__Records to process__.
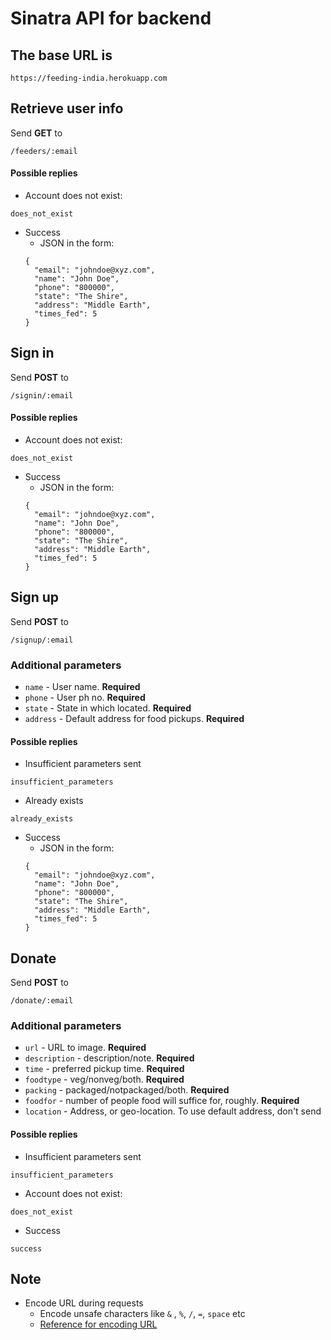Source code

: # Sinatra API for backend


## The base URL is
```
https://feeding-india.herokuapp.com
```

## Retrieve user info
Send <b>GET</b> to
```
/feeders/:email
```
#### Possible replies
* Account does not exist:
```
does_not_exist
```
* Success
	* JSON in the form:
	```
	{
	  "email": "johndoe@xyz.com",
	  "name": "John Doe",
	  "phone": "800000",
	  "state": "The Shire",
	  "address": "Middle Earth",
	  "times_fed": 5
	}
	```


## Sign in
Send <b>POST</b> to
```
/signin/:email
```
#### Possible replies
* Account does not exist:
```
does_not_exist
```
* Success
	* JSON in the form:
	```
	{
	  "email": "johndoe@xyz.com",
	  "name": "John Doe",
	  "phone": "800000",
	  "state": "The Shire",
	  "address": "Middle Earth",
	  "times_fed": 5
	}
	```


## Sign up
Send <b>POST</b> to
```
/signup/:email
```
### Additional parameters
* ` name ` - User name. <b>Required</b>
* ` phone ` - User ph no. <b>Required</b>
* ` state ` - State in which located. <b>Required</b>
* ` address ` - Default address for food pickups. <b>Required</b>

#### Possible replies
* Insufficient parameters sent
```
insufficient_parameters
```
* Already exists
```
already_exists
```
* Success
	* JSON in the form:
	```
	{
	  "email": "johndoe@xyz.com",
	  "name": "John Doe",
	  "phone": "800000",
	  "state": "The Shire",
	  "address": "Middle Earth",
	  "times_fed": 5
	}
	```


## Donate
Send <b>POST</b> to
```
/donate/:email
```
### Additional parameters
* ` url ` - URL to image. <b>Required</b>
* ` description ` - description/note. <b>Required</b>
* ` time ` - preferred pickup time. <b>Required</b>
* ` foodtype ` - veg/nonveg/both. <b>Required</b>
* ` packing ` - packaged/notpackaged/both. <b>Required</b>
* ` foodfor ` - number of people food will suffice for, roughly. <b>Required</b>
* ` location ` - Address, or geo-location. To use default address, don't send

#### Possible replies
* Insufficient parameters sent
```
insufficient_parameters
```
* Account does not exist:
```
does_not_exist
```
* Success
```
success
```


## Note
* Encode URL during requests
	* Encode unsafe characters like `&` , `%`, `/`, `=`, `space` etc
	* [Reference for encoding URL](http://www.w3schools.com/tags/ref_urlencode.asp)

* * *

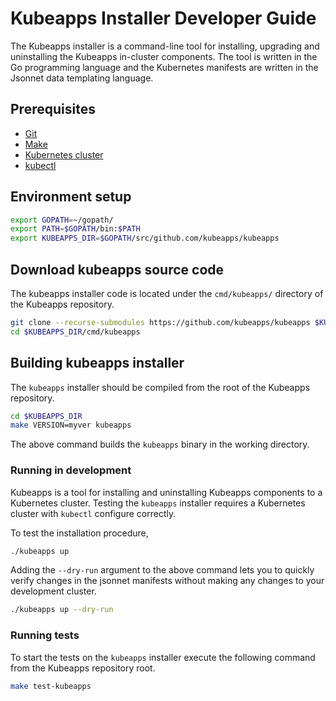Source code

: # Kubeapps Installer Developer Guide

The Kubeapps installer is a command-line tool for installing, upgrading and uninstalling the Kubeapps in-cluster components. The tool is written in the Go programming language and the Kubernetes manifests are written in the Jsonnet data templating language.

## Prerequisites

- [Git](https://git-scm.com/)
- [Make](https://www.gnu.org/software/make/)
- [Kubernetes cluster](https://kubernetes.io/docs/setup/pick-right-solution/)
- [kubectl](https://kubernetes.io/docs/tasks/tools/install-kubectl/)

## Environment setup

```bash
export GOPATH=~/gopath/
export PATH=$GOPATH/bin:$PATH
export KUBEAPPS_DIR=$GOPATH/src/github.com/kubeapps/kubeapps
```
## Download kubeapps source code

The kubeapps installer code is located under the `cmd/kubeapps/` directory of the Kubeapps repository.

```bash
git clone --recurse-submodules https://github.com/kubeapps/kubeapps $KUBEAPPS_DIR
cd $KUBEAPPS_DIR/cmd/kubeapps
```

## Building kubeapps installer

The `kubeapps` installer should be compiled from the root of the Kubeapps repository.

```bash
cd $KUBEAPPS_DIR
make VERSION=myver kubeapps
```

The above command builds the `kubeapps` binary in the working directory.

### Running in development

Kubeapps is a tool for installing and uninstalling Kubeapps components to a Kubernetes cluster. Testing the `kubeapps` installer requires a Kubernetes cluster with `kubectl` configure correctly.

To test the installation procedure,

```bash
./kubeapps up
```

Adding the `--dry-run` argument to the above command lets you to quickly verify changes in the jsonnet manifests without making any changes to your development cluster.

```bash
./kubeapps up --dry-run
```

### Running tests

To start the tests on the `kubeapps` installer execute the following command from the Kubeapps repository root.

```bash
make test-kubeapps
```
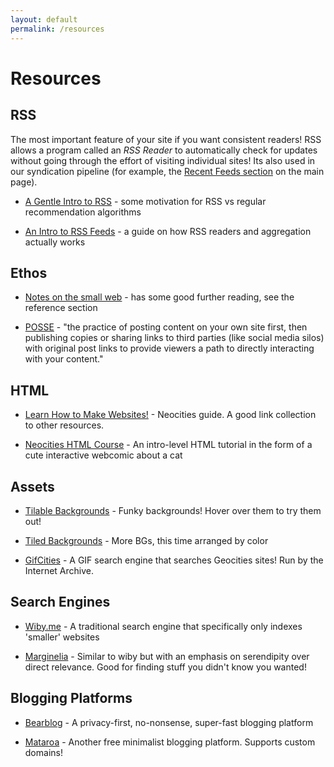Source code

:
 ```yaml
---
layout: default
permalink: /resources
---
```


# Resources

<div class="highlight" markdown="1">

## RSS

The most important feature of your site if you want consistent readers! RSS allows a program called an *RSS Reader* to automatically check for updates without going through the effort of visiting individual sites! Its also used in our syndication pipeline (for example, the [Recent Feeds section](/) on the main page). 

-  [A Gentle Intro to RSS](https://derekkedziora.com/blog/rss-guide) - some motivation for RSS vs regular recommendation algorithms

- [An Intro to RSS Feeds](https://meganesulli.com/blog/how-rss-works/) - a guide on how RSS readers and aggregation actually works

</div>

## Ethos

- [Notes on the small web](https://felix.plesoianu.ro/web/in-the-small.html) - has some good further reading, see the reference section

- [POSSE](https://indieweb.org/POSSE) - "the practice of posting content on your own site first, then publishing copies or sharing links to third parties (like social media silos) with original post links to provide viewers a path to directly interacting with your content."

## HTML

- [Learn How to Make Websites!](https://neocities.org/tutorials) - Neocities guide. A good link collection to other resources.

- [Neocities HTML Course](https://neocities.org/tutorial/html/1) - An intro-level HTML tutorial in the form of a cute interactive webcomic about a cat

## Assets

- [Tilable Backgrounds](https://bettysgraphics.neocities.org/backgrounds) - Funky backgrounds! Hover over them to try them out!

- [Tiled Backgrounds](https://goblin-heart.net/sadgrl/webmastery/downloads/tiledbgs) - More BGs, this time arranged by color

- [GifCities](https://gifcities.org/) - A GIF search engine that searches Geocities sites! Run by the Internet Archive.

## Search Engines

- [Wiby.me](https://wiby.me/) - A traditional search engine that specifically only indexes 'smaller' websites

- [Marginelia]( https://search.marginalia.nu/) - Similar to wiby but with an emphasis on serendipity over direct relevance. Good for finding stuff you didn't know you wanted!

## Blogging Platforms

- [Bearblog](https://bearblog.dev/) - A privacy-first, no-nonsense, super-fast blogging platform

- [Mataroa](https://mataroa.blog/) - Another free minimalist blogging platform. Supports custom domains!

==

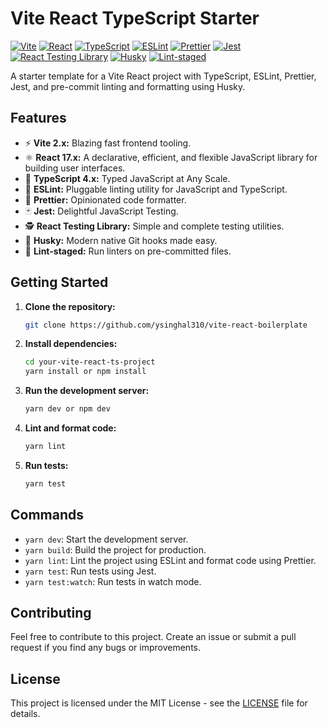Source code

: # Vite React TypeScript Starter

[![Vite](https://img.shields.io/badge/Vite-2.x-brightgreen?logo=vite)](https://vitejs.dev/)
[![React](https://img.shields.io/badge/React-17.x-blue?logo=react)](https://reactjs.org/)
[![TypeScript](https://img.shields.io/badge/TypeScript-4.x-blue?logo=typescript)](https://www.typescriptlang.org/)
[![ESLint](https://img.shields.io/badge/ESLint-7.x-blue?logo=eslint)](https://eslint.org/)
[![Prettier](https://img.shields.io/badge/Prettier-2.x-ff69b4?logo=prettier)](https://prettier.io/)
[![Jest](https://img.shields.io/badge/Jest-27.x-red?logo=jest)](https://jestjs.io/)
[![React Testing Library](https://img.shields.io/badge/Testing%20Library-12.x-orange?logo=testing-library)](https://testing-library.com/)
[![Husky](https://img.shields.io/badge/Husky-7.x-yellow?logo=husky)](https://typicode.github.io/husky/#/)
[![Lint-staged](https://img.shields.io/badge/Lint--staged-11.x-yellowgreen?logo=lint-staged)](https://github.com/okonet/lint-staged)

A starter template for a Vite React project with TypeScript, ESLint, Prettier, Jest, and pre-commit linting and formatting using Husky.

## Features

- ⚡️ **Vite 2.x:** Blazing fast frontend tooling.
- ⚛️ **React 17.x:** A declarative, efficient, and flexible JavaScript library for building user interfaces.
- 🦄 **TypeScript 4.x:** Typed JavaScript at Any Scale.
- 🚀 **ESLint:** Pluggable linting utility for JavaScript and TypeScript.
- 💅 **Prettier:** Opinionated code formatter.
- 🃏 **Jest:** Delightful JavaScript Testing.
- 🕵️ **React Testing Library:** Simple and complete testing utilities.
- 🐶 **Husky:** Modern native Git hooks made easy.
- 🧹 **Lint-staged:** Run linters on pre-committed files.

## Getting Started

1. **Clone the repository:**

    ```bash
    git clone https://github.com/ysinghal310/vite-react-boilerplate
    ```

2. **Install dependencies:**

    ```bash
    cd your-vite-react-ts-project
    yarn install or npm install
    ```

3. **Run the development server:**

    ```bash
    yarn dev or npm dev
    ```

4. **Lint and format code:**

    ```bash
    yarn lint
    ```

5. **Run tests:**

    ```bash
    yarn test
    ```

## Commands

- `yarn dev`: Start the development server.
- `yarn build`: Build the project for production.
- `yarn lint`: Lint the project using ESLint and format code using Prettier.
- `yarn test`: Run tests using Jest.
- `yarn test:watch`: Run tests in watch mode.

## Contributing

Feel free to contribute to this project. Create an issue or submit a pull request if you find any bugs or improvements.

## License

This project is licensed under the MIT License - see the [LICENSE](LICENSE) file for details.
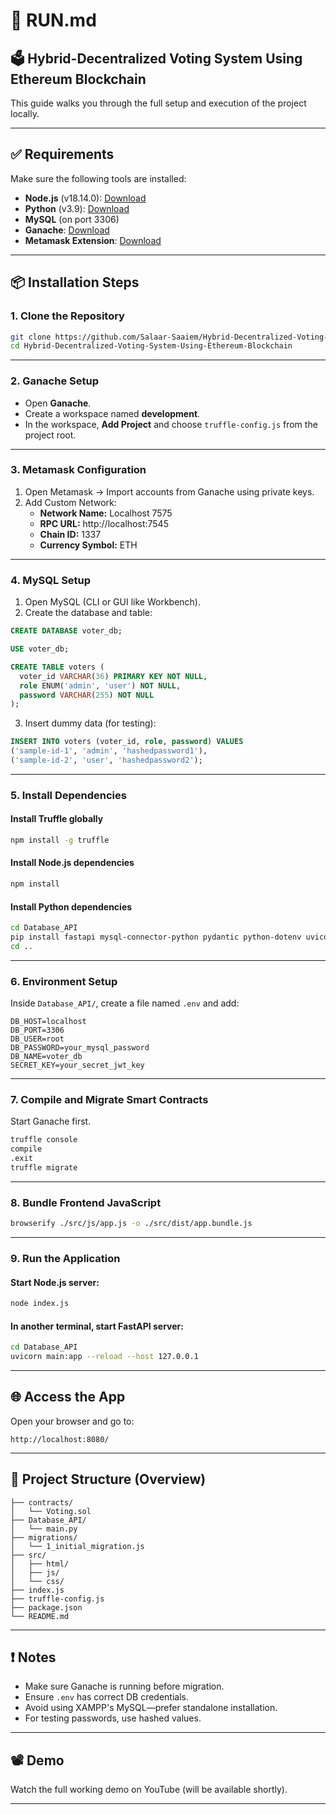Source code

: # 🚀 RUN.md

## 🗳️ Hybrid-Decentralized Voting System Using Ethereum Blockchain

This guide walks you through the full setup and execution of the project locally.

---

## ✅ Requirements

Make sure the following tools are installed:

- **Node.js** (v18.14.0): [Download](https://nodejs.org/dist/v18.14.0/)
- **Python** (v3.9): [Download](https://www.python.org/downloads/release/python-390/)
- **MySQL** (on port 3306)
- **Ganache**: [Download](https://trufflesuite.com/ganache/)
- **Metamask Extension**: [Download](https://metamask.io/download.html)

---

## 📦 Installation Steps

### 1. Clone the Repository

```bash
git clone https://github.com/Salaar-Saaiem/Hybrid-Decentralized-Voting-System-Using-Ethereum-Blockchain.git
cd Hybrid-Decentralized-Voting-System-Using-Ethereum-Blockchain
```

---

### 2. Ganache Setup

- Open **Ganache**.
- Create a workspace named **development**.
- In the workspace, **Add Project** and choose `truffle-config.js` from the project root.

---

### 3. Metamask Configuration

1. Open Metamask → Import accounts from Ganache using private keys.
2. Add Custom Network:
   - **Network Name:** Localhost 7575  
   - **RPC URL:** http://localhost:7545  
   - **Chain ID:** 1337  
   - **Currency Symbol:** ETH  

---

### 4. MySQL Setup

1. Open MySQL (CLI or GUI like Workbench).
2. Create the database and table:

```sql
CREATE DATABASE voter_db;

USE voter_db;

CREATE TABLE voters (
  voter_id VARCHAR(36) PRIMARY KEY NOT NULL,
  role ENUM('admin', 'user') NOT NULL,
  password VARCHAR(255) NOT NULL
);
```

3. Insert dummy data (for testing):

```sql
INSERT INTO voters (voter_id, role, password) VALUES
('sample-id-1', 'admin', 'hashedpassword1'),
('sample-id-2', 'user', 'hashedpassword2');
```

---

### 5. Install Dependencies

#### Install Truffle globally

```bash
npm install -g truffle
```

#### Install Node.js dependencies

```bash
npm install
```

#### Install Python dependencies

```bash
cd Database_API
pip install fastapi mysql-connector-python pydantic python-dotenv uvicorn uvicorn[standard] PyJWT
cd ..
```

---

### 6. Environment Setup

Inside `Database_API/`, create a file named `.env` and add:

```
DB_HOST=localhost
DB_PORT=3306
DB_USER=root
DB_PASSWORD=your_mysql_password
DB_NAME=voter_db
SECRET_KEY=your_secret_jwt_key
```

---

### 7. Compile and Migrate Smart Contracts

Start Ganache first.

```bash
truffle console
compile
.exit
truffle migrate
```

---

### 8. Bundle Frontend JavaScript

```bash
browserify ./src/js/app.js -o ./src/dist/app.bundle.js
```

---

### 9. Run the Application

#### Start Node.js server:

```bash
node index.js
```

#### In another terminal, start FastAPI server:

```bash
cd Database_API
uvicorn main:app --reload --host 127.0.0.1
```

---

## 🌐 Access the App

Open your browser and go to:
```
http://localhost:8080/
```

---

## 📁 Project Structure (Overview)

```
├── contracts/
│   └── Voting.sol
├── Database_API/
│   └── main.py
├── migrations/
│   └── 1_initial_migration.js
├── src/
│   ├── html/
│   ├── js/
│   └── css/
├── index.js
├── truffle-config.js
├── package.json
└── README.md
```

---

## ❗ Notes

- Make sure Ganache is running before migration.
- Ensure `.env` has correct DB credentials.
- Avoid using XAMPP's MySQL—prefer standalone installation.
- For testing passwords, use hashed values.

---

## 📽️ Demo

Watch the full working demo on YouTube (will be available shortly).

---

__Task__. Copy every line of the data that carries the word "without".

__Written solution__.
Adding the `--dry-run` argument to the above command lets you to quickly verify changes in the jsonnet manifests without making any changes to your development cluster.
The most important feature of your site if you want consistent readers! RSS allows a program called an *RSS Reader* to automatically check for updates without going through the effort of visiting individual sites! Its also used in our syndication pipeline (for example, the [Recent Feeds section](/) on the main page). 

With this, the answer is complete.